Search code examples
slicedeeplearning4jdl4jnd4j

Does ND4J slicing make a copy of the original array?


ND4J INDArray slicing is achieved through one of the overloaded get() methods as answered in java - Get an arbitrary slice of a Nd4j array - Stack Overflow. As an INDArray takes a continuous block of native memory, does slicing using get() make a copy of the original memory (especially row slicing, in which it is possible create a new INDArray with the same backing memory)?

I have found another INDArray method subArray(). Does this one make any difference?

I am asking this because I am trying to create a DatasetIterator that can directly extract data from INDArrays, and I want to eliminate possible overhead. There is too much abstraction in the source code and I couldn't find the implementation myself.

A similar question about NumPy is asked in python - Numpy: views vs copy by slicing - Stack Overflow, and the answer can be found in Indexing — NumPy v1.16 Manual:

The rule of thumb here can be: in the context of lvalue indexing (i.e. the indices are placed in the left hand side value of an assignment), no view or copy of the array is created (because there is no need to). However, with regular values, the above rules for creating views does apply.


Solution

  • The short answer is: no it is using reference when possible. To make a copy the .dup() function can be called.
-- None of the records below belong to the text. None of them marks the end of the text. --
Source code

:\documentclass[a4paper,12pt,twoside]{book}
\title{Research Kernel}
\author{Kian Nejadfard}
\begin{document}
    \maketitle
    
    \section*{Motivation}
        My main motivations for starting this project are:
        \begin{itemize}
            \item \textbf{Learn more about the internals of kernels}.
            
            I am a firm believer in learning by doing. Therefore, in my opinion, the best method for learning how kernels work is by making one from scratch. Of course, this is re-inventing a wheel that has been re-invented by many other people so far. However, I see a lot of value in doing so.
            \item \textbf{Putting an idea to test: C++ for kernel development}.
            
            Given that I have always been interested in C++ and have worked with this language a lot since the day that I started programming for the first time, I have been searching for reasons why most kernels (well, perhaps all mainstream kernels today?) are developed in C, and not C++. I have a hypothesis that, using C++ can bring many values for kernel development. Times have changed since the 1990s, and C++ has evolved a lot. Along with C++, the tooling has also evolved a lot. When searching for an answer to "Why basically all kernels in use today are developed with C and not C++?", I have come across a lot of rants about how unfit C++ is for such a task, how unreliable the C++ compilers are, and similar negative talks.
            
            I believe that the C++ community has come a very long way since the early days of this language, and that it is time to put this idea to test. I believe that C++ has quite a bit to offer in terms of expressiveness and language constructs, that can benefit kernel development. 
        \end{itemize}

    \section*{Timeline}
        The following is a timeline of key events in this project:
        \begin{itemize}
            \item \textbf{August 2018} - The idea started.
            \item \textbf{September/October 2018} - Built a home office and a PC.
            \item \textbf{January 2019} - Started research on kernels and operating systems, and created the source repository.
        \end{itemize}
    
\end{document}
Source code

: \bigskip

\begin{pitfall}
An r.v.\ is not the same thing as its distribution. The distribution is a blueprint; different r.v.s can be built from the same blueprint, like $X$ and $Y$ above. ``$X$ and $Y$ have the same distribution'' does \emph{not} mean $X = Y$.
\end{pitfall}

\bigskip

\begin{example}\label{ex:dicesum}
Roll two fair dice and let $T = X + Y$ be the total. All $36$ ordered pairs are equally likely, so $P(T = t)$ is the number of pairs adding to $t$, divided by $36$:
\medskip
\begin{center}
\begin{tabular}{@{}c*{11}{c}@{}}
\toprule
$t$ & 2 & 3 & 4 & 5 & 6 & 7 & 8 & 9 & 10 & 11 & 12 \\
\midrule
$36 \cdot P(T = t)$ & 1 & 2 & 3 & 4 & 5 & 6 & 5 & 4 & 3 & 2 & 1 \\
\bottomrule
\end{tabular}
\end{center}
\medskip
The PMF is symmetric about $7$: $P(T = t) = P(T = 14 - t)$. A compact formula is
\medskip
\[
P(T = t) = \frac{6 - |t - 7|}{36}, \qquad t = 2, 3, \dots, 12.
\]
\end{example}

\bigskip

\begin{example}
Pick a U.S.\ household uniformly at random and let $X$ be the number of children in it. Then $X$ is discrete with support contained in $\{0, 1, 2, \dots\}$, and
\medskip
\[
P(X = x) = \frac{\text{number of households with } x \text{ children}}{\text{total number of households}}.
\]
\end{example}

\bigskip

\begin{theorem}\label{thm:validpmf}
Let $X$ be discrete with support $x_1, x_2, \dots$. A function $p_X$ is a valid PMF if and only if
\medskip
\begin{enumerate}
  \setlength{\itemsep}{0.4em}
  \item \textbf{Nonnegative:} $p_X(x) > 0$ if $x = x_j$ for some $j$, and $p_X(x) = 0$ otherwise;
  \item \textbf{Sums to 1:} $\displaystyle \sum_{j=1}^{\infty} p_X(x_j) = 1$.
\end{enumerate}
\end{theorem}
    To quote https://deeplearning4j.org/docs/latest/nd4j-overview

    Views: When Two or More NDArrays Refer to the Same Data

    A key concept in ND4J is the fact that two NDArrays can actually point to the same underlying data in memory. Usually, we have one NDArray referring to some subset of another array, and this only occurs for certain operations (such as INDArray.get(), INDArray.transpose(), INDArray.getRow() etc. This is a powerful concept, and one that is worth understanding.

    There are two primary motivations for this:

    There are considerable performance benefits, most notably in avoiding copying arrays We gain a lot of power in terms of how we can perform operations on our NDArrays Consider a simple operation like a matrix transpose on a large (10,000 x 10,000) matrix. Using views, we can perform this matrix transpose in constant time without performing any copies (i.e., O(1) in big O notation), avoiding the considerable cost copying all of the array elements. Of course, sometimes we do want to make a copy - at which point we can use the INDArray.dup() to get a copy. For example, to get a copy of a transposed matrix, use INDArray out = myMatrix.transpose().dup(). After this dup() call, there will be no link between the original array myMatrix and the array out (thus, changes to one will not impact the other).